====== AVAILABLE DATA ======

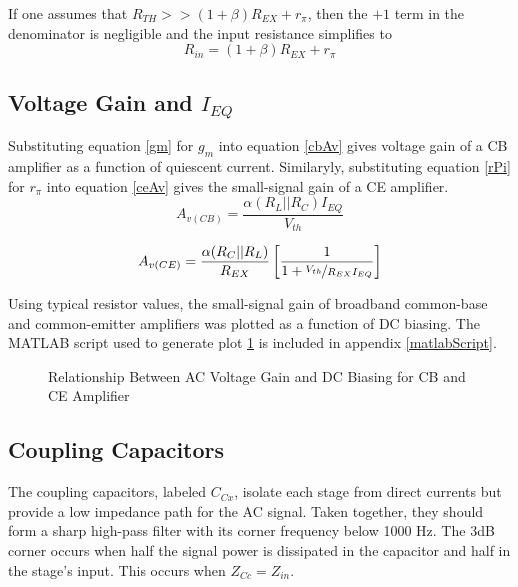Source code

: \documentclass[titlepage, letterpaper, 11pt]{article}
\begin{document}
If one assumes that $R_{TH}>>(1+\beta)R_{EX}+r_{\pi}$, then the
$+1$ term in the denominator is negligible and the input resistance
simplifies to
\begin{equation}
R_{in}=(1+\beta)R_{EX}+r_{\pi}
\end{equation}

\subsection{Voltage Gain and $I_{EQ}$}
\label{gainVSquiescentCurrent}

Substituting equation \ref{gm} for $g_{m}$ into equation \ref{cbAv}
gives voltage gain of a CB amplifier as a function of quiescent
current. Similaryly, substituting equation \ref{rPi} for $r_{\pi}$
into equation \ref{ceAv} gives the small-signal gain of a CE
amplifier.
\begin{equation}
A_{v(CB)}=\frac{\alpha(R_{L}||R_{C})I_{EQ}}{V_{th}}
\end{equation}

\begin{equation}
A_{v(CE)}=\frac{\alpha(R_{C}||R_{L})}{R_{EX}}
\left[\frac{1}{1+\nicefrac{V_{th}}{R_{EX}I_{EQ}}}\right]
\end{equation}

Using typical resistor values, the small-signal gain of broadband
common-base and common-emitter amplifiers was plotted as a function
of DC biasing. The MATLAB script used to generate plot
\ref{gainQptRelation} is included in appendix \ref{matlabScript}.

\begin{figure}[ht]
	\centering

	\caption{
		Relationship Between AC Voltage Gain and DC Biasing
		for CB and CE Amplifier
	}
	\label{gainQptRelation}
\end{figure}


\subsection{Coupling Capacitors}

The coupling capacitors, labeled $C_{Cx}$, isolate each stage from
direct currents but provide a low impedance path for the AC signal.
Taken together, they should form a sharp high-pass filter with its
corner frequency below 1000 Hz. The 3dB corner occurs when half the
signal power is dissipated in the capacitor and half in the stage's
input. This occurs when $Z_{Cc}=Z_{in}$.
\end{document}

======
====== AVAILABLE DATA ======

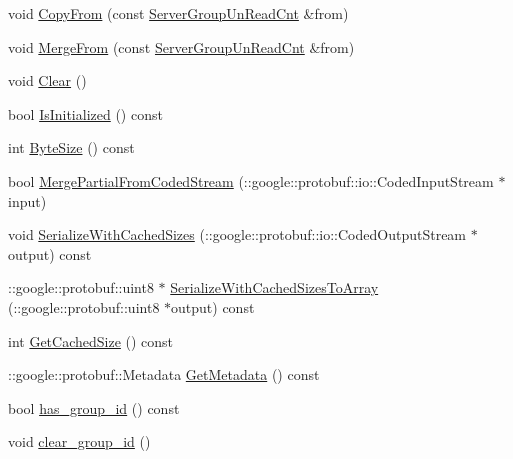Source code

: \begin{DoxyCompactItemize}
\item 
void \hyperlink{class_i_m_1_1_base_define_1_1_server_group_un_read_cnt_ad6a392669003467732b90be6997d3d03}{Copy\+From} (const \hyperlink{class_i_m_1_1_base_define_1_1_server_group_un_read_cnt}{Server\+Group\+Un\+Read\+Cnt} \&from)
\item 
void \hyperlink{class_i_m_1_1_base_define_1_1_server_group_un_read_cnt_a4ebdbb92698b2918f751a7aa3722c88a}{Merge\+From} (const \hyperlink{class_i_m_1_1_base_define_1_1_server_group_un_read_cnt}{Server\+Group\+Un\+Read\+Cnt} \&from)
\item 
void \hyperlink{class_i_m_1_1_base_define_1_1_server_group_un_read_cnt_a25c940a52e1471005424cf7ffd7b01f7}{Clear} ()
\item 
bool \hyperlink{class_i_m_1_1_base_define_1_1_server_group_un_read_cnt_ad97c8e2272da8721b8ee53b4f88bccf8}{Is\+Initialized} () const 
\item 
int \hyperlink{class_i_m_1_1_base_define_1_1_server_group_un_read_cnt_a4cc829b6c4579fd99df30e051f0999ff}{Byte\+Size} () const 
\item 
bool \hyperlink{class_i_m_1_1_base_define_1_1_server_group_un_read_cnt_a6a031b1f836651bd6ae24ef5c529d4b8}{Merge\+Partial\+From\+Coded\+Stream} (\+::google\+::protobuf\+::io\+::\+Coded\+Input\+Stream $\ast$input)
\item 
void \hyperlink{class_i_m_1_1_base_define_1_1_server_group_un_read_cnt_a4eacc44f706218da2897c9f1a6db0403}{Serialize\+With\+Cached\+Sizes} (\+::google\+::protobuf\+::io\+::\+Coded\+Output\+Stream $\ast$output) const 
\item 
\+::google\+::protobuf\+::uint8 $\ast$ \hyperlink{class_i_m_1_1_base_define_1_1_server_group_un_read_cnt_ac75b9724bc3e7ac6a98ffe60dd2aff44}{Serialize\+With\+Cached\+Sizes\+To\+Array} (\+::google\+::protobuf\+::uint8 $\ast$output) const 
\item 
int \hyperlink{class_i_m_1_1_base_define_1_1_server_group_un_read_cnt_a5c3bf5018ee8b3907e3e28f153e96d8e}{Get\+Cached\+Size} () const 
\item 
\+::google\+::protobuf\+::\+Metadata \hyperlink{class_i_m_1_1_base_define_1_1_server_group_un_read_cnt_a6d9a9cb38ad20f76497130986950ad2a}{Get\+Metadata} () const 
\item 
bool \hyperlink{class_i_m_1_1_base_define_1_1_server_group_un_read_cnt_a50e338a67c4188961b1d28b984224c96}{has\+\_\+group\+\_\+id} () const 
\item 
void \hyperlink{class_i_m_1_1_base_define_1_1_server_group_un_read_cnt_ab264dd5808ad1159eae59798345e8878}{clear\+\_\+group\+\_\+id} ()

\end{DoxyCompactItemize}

======

### YOUR GOAL
Before answering, count every line of the records that contains "Sizes"; the answer is that number and nothing more.

### RESPONSE BELOW
2